A public high school sends out a tweet that classes have been canceled in advance of a snowstorm: “No school tomorrow — see you in June.” A student retweets it, adding his own message profanely pointing out that graduating seniors won’t be affected: “Fuck off #seniors #nomakeup #chirpchirp.”
The student — 18-year-old Nick Barbieri, a gamer and social-media maven — sent out his retweet from home, on his own time. So what should North Attleborough High School officials have done? The possible answers: (a) ignore it; (b) call Barbieri in for a friendly (or maybe not so friendly) chat; or (c) order Barbieri to remove the offending tweet and several related tweets or risk a five-day suspension, then slap him with six hours of detention even after he complied.

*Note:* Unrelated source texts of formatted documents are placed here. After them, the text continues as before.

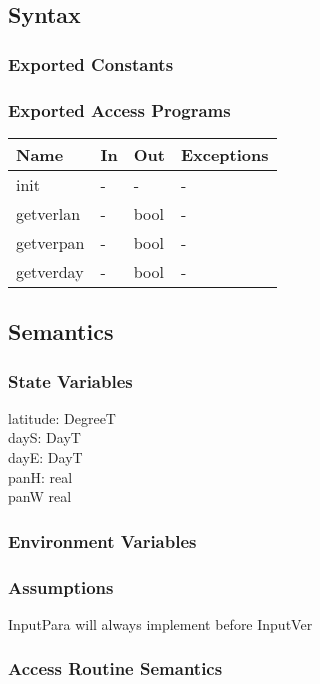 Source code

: \documentclass[12pt, titlepage]{article}
\begin{document}
\subsection{Syntax}

\subsubsection{Exported Constants}


\subsubsection{Exported Access Programs}

\begin{center}
\begin{tabular}{p{2cm} p{4cm} p{4cm} p{2cm}}
\hline
\textbf{Name} & \textbf{In} & \textbf{Out} & \textbf{Exceptions} \\
\hline 
init & - & - & - \\
getverlan & - & bool & - \\
getverpan & - & bool & - \\
getverday & - & bool & - \\
\hline
\end{tabular}
\end{center}


\subsection{Semantics}

\subsubsection{State Variables}
latitude: DegreeT\\
dayS: DayT\\
dayE: DayT\\
panH: real\\
panW real


\subsubsection{Environment Variables}


\subsubsection{Assumptions}
InputPara will always implement before InputVer


\subsubsection{ Access Routine Semantics}
\end{document}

Unfortunately, the answer NAHS chose to follow was (c), which led to the involvement of the ACLU of Massachusetts. Our Muzzle goes to principal Scott Holcomb. To Holcomb’s credit, he quickly backed down and canceled the detentions, telling the Sun Chronicle of Attleborough, “The school system is looking to work with the ACLU to figure out how to handle free speech issues while promoting and enhancing digital citizenship in the 21st century.” But he should have known better.
One way for Holcomb to begin his process of self-education is by recognizing that his authority to interfere with his students’ First Amendment rights stops at the schoolhouse door. Given that he’ll soon become an assistant superintendent, let’s hope he’s a fast learner.